At some point though, as I mention on my web site, I began to doubt that I was going to be able to show in the galleries I wanted to. They continued toward 'ideational' art, where ideas, quite flimsy ideas to my mind, and verbiage replaced visual substance. So much work seemed to need a lot of 'verbal advertising' in order to get any attention. This trend was occuring in the art magazines and museums as well. And the galleries I wasn't that interested in probably wouldn't have shown me either. My style was too different from what they showed. So I basically stopped trying to show in galleries.

The only shows I have had in the last 20 years or so were at the Schuylkill Center for Environmental Education where I had two shows of my insect drawings. When I changed to naturalistic art five or six years ago I was too new to it to try to find a gallery to show it.

AND, there was the internet. I've had at least one site for at least five years, and have slowly added this blog, my primary online store, and have tested out the water at etsy, mainly for my more inexpensive prints.

About 10 days ago I read in the local paper about a juried show at a neighborhood art center less than a half mile from where I live. With some trepidation I applied and was accepted.

But why go back to galleries after 20 years without them? Well for one thing it involved little effort on my part. It really was just around the corner. For another I've always liked the idea of supporting 'local' businesses, whether food coops, local art centers, community supported agricultural or whatever. So much of the world seems to have lost the values of the neighborhood, though I have to add that I long ago abandoned my home neighborhood in Illinois and have spent a lot of time living in large cities. I'm sure that this skews my perspective a bit.

A third reason was that art really needs to be seen to be truly appreciated. That's one reason Albert Barnes didn't want color reproductions of his collection. Reproduction is always lacking but gives a false sense of being accurate. I've always been a big supporter of him and his vision of his art before the local courts dismantled it. In any case there is so much more to art when you see it in person. So all in all I just couldn't pass up the chance to perhaps show at the Manayunk Roxborough Art Center.

The photo at top shows two of my recent prints that were accepted, the multi-color reduction linocut of Wood Ducks along the Wissahickon, and the most recent linocut of the Lousiana Waterthrush and Ebony Jewelwing also seen along the Wissahickon. Since so many of the people who go to the gallery should be familiar with the Wissahickon I decided to submit these two prints.


Above my wife Jerene looks at part of the exhibit last Saturday. And below a shot of the outside sitting area and fountain.

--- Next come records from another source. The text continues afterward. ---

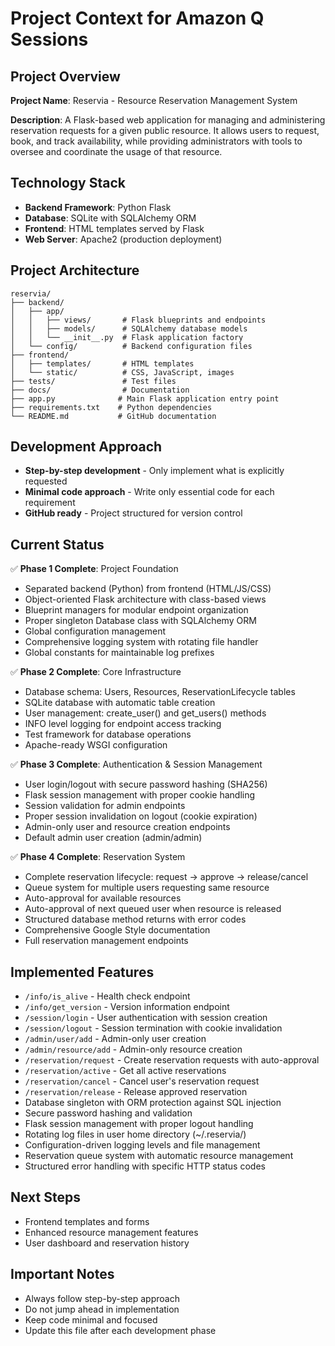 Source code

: # Project Context for Amazon Q Sessions

## Project Overview
**Project Name**: Reservia - Resource Reservation Management System

**Description**: A Flask-based web application for managing and administering reservation requests for a given public resource. It allows users to request, book, and track availability, while providing administrators with tools to oversee and coordinate the usage of that resource.

## Technology Stack
- **Backend Framework**: Python Flask
- **Database**: SQLite with SQLAlchemy ORM
- **Frontend**: HTML templates served by Flask
- **Web Server**: Apache2 (production deployment)

## Project Architecture
```
reservia/
├── backend/
│   ├── app/
│   │   ├── views/       # Flask blueprints and endpoints
│   │   ├── models/      # SQLAlchemy database models
│   │   └── __init__.py  # Flask application factory
│   └── config/          # Backend configuration files
├── frontend/
│   ├── templates/       # HTML templates
│   └── static/          # CSS, JavaScript, images
├── tests/               # Test files
├── docs/                # Documentation
├── app.py              # Main Flask application entry point
├── requirements.txt    # Python dependencies
└── README.md           # GitHub documentation
```

## Development Approach
- **Step-by-step development** - Only implement what is explicitly requested
- **Minimal code approach** - Write only essential code for each requirement
- **GitHub ready** - Project structured for version control

## Current Status
✅ **Phase 1 Complete**: Project Foundation
- Separated backend (Python) from frontend (HTML/JS/CSS)
- Object-oriented Flask architecture with class-based views
- Blueprint managers for modular endpoint organization
- Proper singleton Database class with SQLAlchemy ORM
- Global configuration management
- Comprehensive logging system with rotating file handler
- Global constants for maintainable log prefixes

✅ **Phase 2 Complete**: Core Infrastructure
- Database schema: Users, Resources, ReservationLifecycle tables
- SQLite database with automatic table creation
- User management: create_user() and get_users() methods
- INFO level logging for endpoint access tracking
- Test framework for database operations
- Apache-ready WSGI configuration

✅ **Phase 3 Complete**: Authentication & Session Management
- User login/logout with secure password hashing (SHA256)
- Flask session management with proper cookie handling
- Session validation for admin endpoints
- Proper session invalidation on logout (cookie expiration)
- Admin-only user and resource creation endpoints
- Default admin user creation (admin/admin)

✅ **Phase 4 Complete**: Reservation System
- Complete reservation lifecycle: request → approve → release/cancel
- Queue system for multiple users requesting same resource
- Auto-approval for available resources
- Auto-approval of next queued user when resource is released
- Structured database method returns with error codes
- Comprehensive Google Style documentation
- Full reservation management endpoints

## Implemented Features
- `/info/is_alive` - Health check endpoint
- `/info/get_version` - Version information endpoint
- `/session/login` - User authentication with session creation
- `/session/logout` - Session termination with cookie invalidation
- `/admin/user/add` - Admin-only user creation
- `/admin/resource/add` - Admin-only resource creation
- `/reservation/request` - Create reservation requests with auto-approval
- `/reservation/active` - Get all active reservations
- `/reservation/cancel` - Cancel user's reservation request
- `/reservation/release` - Release approved reservation
- Database singleton with ORM protection against SQL injection
- Secure password hashing and validation
- Flask session management with proper logout handling
- Rotating log files in user home directory (~/.reservia/)
- Configuration-driven logging levels and file management
- Reservation queue system with automatic resource management
- Structured error handling with specific HTTP status codes

## Next Steps
- Frontend templates and forms
- Enhanced resource management features
- User dashboard and reservation history

## Important Notes
- Always follow step-by-step approach
- Do not jump ahead in implementation
- Keep code minimal and focused
- Update this file after each development phase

The gallery at the Manayunk Roxborough Art Center is open on weekends from 10 a.m. until 4 p.m. This show runs through July, 31. If you're in the neighborhood please stop by. And be sure to look for those Wissahickon prints.

4 comments:

Ellen Snyder said...

Terrific Ken! Congratulations. The ebony jewelwing looks beautiful - of course I am fond of your linocuts. Sounds like a nice venue for your art.

Ken Januski said...

Thanks Ellen! It is nice to see them framed and up on a gallery wall.

By the way we're starting a stretch of 100 degree weather. Hope it manages to bypass you.

Anonymous said...

Good luck at the exhibit, Ken. I have enjoyed reading your posts and seeing the linocuts and watercolors. Sorry you are having such hot weather. Here in central Spain, where we should be frying now, it is mysteriously, blessedly, cool.

Ken Januski said...

Hi Swallows,

So nice to hear from you! Hope all is well in cool Spain. I'm not at all surprised that normally it's quite hot about this time of year.

Not much activity regarding the show from what I can tell. But you never know. And it always seems good to me to have your work on display. You just never know when the right person will see it!